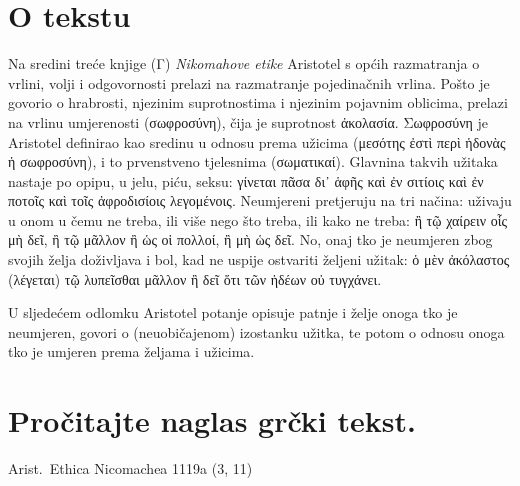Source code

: 
\section*{O tekstu}

Na sredini treće knjige (Γ) \textit{Nikomahove etike} Aristotel s općih razmatranja o vrlini, volji i odgovornosti prelazi na razmatranje pojedinačnih vrlina. Pošto je govorio o hrabrosti, njezinim suprotnostima i njezinim pojavnim oblicima, prelazi na vrlinu umjerenosti \textgreek[variant=ancient]{(σωφροσύνη),} čija je suprotnost \textgreek[variant=ancient]{ἀκολασία.  Σωφροσύνη} je Aristotel definirao kao sredinu u odnosu prema užicima \textgreek[variant=ancient]{(μεσότης ἐστὶ περὶ ἡδονὰς ἡ σωφροσύνη),} i to prvenstveno tjelesnima \textgreek[variant=ancient]{(σωματικαί).} Glavnina takvih užitaka nastaje po opipu, u jelu, piću, seksu: \textgreek[variant=ancient]{γίνεται πᾶσα δι᾽ ἁφῆς καὶ ἐν σιτίοις καὶ ἐν ποτοῖς καὶ τοῖς ἀφροδισίοις λεγομένοις.} Neumjereni pretjeruju na tri načina: uživaju u onom u čemu ne treba, ili više nego što treba, ili kako ne treba: \textgreek[variant=ancient]{ἢ τῷ χαίρειν οἷς μὴ δεῖ, ἢ τῷ μᾶλλον ἢ ὡς οἱ πολλοί, ἢ μὴ ὡς δεῖ.} No, onaj tko je neumjeren zbog svojih želja doživljava i bol, kad ne uspije ostvariti željeni užitak: \textgreek[variant=ancient]{ὁ μὲν ἀκόλαστος (λέγεται) τῷ λυπεῖσθαι μᾶλλον ἢ δεῖ ὅτι τῶν ἡδέων οὐ τυγχάνει.}

U sljedećem odlomku Aristotel potanje opisuje patnje i želje onoga tko je neumjeren, govori o (neuobičajenom) izostanku užitka, te potom o odnosu onoga tko je umjeren prema željama i užicima.


\section*{Pročitajte naglas grčki tekst.}

Arist.\ Ethica Nicomachea 1119a (3, 11)


\medskip


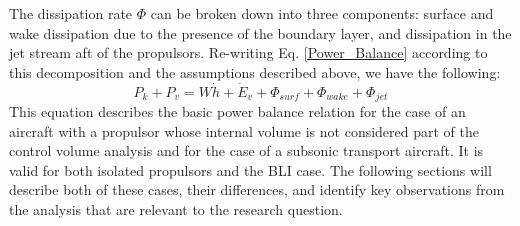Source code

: 				\indent The dissipation rate $\Phi$ can be broken down into three components:  surface and wake dissipation due to the presence of the boundary layer, and dissipation in the jet stream aft of the propulsors.  Re-writing Eq. \ref{Power_Balance} according to this decomposition and the assumptions described above, we have the following:
				\begin{equation}
					P_k + P_v = W\dot{h}+\dot{E}_v + \Phi_{surf} + \Phi_{wake} + \Phi_{jet} 
					\label{Power_Balance_Rewrite}
				\end{equation}%
				This equation describes the basic power balance relation for the case of an aircraft with a propulsor whose internal volume is not considered part of the control volume analysis and for the case of a subsonic transport aircraft.  It is valid for both isolated propulsors and the BLI case.  The following sections will describe both of these cases, their differences, and identify key observations from the analysis that are relevant to the research question.
	
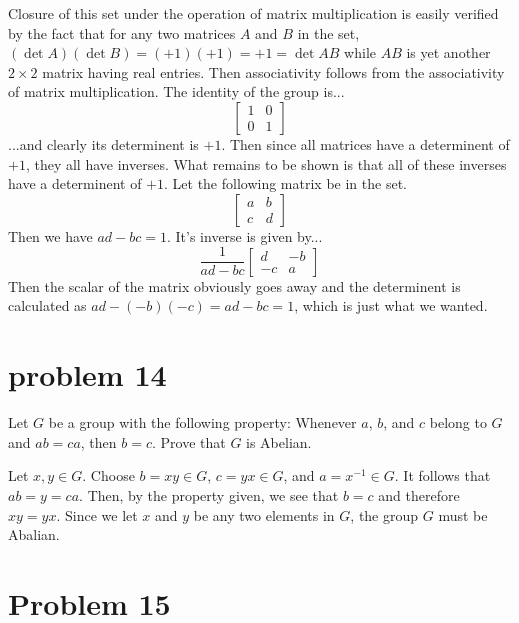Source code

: \documentclass{article}
\begin{document}
Closure of this set under the operation of matrix multiplication is easily
verified by the fact that for any two matrices $A$ and $B$ in the set, $(\det{A})(\det{B})=(+1)(+1)=+1=\det{AB}$
while $AB$ is yet another $2\times 2$ matrix having real entries.  Then associativity follows
from the associativity of matrix multiplication.  The identity of the group is...
\begin{equation*}
\left[\begin{array}{cc}1&0\\0&1\end{array}\right]
\end{equation*}
...and clearly its determinent is $+1$.  Then since all matrices have a determinent of $+1$,
they all have inverses.  What remains to be shown is that all of these inverses have a determinent
of $+1$.  Let the following matrix be in the set.
\begin{equation*}
\left[\begin{array}{cc}a&b\\c&d\end{array}\right]
\end{equation*}
Then we have $ad-bc=1$.  It's inverse is given by...
\begin{equation*}
\frac{1}{ad-bc}\left[\begin{array}{cc}d&-b\\-c&a\end{array}\right]
\end{equation*}
Then the scalar of the matrix obviously goes away and the determinent is calculated
as $ad-(-b)(-c)=ad-bc=1$, which is just what we wanted.

\section*{problem 14}

Let $G$ be a group with the following property: Whenever $a$, $b$, and $c$
belong to $G$ and $ab=ca$, then $b=c$.  Prove that $G$ is Abelian.

Let $x,y\in G$.  Choose $b=xy\in G$, $c=yx\in G$, and $a=x^{-1}\in G$.  It follows
that $ab=y=ca$.  Then, by the property given, we see that $b=c$ and
therefore $xy=yx$.  Since we let $x$ and $y$ be any two elements in
$G$, the group $G$ must be Abalian.

\section*{Problem 15}
\end{document}
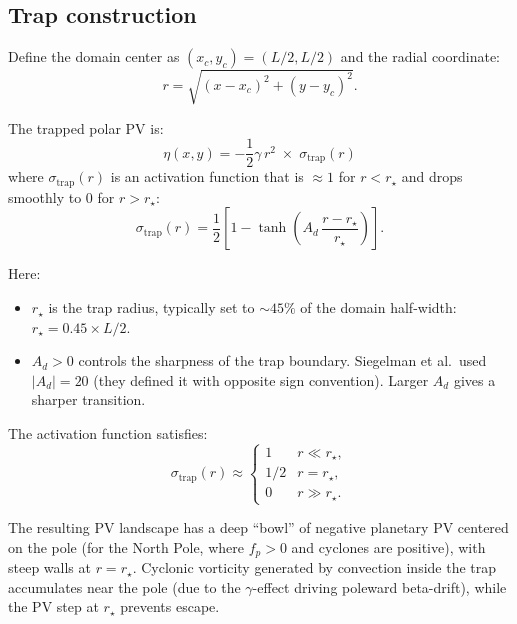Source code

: \documentclass[11pt]{article}
\begin{document}
\subsection{Trap construction}

Define the domain center as $(x_c, y_c) = (L/2, L/2)$ and the radial coordinate:
\begin{equation}
r = \sqrt{(x - x_c)^2 + (y - y_c)^2}.
\end{equation}

The trapped polar PV is:
\begin{equation}
\boxed{\eta(x,y) = -\frac{1}{2}\gamma\,r^2 \;\times\; \sigma_{\mathrm{trap}}(r)}
\label{eq:eta_trap}
\end{equation}
where $\sigma_{\mathrm{trap}}(r)$ is an activation function that is $\approx 1$ for $r < r_\star$ and drops smoothly to $0$ for $r > r_\star$:
\begin{equation}
\sigma_{\mathrm{trap}}(r) = \frac{1}{2}\left[1 - \tanh\!\left(A_d\,\frac{r - r_\star}{r_\star}\right)\right].
\label{eq:sigma_trap}
\end{equation}

Here:
\begin{itemize}[nosep]
\item $r_\star$ is the trap radius, typically set to $\sim 45\%$ of the domain half-width: $r_\star = 0.45 \times L/2$.
\item $A_d > 0$ controls the sharpness of the trap boundary. Siegelman et al.\ used $|A_d| = 20$ (they defined it with opposite sign convention). Larger $A_d$ gives a sharper transition.
\end{itemize}

The activation function satisfies:
\begin{equation}
\sigma_{\mathrm{trap}}(r) \approx \begin{cases}
1 & r \ll r_\star, \\
1/2 & r = r_\star, \\
0 & r \gg r_\star.
\end{cases}
\end{equation}

The resulting PV landscape has a deep ``bowl'' of negative planetary PV centered on the pole (for the North Pole, where $f_p > 0$ and cyclones are positive), with steep walls at $r = r_\star$. Cyclonic vorticity generated by convection inside the trap accumulates near the pole (due to the $\gamma$-effect driving poleward beta-drift), while the PV step at $r_\star$ prevents escape.
\end{document}
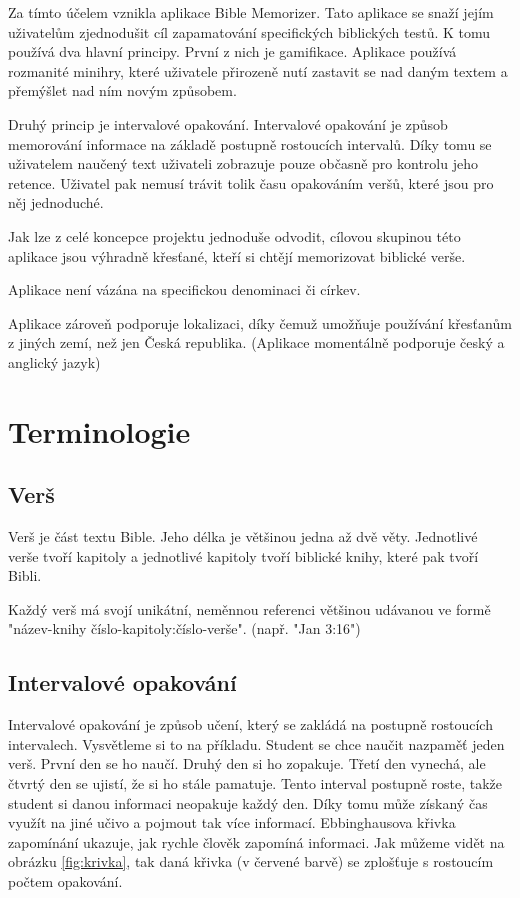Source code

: \documentclass[12pt, a4paper, oneside]{article}
\begin{document}
	Za tímto účelem vznikla aplikace Bible Memorizer. Tato aplikace se snaží jejím uživatelům zjednodušit cíl zapamatování specifických biblických testů. K tomu používá dva hlavní principy. 
	První z nich je gamifikace. Aplikace používá rozmanité minihry, které uživatele přirozeně nutí zastavit se nad daným textem a přemýšlet nad ním novým způsobem.
	
	Druhý princip je intervalové opakování. Intervalové opakování je způsob memorování informace na základě postupně rostoucích intervalů. Díky tomu se uživatelem naučený text uživateli zobrazuje pouze občasně pro kontrolu jeho retence. Uživatel pak nemusí trávit tolik času opakováním veršů, které jsou pro něj jednoduché.
	
	Jak lze z celé koncepce projektu jednoduše odvodit, cílovou skupinou této aplikace jsou výhradně křesťané, kteří si chtějí memorizovat biblické verše.
		
	Aplikace není vázána na specifickou denominaci či církev.
	
	Aplikace zároveň podporuje lokalizaci, díky čemuž umožňuje používání křesťanům z jiných zemí, než jen Česká republika. (Aplikace momentálně podporuje český a anglický jazyk)
	
	\newpage
	\section{Terminologie}
	
	\subsection{Verš}
	Verš je část textu Bible. Jeho délka je většinou jedna až dvě věty. Jednotlivé verše tvoří kapitoly a jednotlivé kapitoly tvoří biblické knihy, které pak tvoří Bibli.
	
	Každý verš má svojí unikátní, neměnnou referenci většinou udávanou ve formě "název-knihy číslo-kapitoly:číslo-verše". (např. "Jan 3:16")
	
	\subsection{Intervalové opakování}
	Intervalové opakování \cite{space-repetition} je způsob učení, který se zakládá na postupně rostoucích intervalech. Vysvětleme si to na příkladu. Student se chce naučit nazpaměť jeden verš. První den se ho naučí. Druhý den si ho zopakuje. Třetí den vynechá, ale čtvrtý den se ujistí, že si ho stále pamatuje.
	Tento interval postupně roste, takže student si danou informaci neopakuje každý den. Díky tomu může získaný čas využít na jiné učivo a pojmout tak více informací.
	Ebbinghausova křivka zapomínání \cite{ebbinghaus} ukazuje, jak rychle člověk zapomíná informaci.
	Jak můžeme vidět na obrázku \ref{fig:krivka}, tak daná křivka (v červené barvě) se zplošťuje s rostoucím počtem opakování.
	
\end{document}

──────────

PROBLEM TO WORK ON:
Please find every line in the records that contains the word "right", and copy it out.

EXERCISE SOLUTION:
\left[\begin{array}{cc}1&0\\0&1\end{array}\right]
\left[\begin{array}{cc}a&b\\c&d\end{array}\right]
\frac{1}{ad-bc}\left[\begin{array}{cc}d&-b\\-c&a\end{array}\right]
\sigma_{\mathrm{trap}}(r) = \frac{1}{2}\left[1 - \tanh\!\left(A_d\,\frac{r - r_\star}{r_\star}\right)\right].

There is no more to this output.